Teil 2) Beide Reformen hatten dasselbe Ziel - und denselben Effekt
Der Leser erinnere sich: Alle Reformen sollten
im Namen einer Widerherstellung einer "unverfälschten, echten"
Tradition stattfinden. Zwar gab es für diesen Anspruch nie den Funken
eines Beleges, denn Forschungen haben gezeigt, daß die Liturgie von 1962
ganz exakt dieselbe war die im Jahre 62. Warum sollte sie das auch
nicht sein? Immerhin hatten die zwölf Apostel drei Jahre im wohl besten
Seminar gelebt, das denkbar ist - in der Gegenwart Jesu Christi. Warum
also sollte ihre Liturgie infantil sein? Und wenn sie ihre
höchste Aufgabe darin sahen, die Worte Jesu zu überliefern, und zwar
ganz genau, warum sollte damit auch die Liturgie nicht auf diesem Stand
einfrieren, den sie doch von Jesus direkt empfangen hatten? So wurde die
Tradition geboren, und deshalb wurde auch Latein als universale
Liturgiesprache eingeführt - eine tote Sprache. Denn eine solche war ganz sicher "rein", von keiner Alltagssprache jemals verunklart und verändert.
Im
Vaticanum 0 passierte exakt dasselbe. Auch hier forderten die Reformer
im Namen der ursprünglichen Tradition eine Veränderung der gegenwärtigen
Praxis. Ausgehend von Bestrebungen der russischen Zaren, zu den
griechischen (byzantinischen) Wurzeln zurückzukehren. (Vermutlich hatte
das einerseits Legitimationsgründe, denn die Romanows waren noch nicht
lange an der Macht und hatten sich nach ihrer Machtergreifung mit einem
aufmüpfigen Bojarentum herumzuschlagen, dann aber auch den Sinn des
Beweises einer Tradition des Byzantinischen Reiches, das in Moskau
weiterbestehen sollte; Anm.) Zwar bestehen Zweifel, ob der Anstifter zu
den Reformen nicht doch der Patriarch Nikola gewesen ist, aber es
spricht einfach mehr dafür, daß sie vom Zaren ausging.
(Und die vom VdZ
angedeuteten Gründe würden diese Variante ebenfalls bevorzugen, denn
solche Motivgemengelage sind in der Kirchengeschichte häufig: Nicht
zuletzt dürfte die Kirchenspaltung in Ost und West, Byzanz und Rom, auf
Kaiser Karl zurückgehen, und zwar aus ganz ähnlichen Gründen wie hier
bei den Romanows.)
Auf jeden Fall kam die Idee zu einer
Reform beiden entgegen. Zar Alexis wollte ganz sicher Moskau zum Dritten
Rom machen, und der russische Patriarch nichts anderes. Beim 2.

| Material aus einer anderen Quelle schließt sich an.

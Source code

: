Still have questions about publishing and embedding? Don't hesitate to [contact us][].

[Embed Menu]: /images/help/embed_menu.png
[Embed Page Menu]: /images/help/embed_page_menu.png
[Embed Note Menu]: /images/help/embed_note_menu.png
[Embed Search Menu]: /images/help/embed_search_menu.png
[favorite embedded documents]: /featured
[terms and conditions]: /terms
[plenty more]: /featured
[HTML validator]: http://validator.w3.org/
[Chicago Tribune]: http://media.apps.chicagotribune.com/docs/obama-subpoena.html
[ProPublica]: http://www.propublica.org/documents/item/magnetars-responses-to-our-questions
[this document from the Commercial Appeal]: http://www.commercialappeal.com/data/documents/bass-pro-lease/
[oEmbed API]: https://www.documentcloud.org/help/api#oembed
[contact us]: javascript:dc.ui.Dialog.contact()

Vatikanum ist dass nur scheinbar genau umgekehrt, wenn Kardinal Bugnini,
der spätere Initiator der Liturgiereform, Rom quasi "abschaffen" wollte
- nur schuf er damit eben viele, nicht mehr faßbare weil unbekannte
Roms, als Teil einer ökonomischen Kirche, in der auch die Anglikaner und
deutschen Lutheraner ihren gleichberechtigten Platz fanden, weil nicht
mehr "unter" einem Rom standen. Und natürlich auch Konstantinopel,
natürlich. Moment, und wie sähe es mit sagen wir Salt Lake City und
seinen Mormonen aus? Natürlich, auch die haben dann ihren Platz. Moment,
hieß Mons. Bugnini mit Vornamen nicht Hannibal - "Gnade von Baal", dem
berühmten Todfeind von Rom? Tschuldigung, das war nur ein Scherz.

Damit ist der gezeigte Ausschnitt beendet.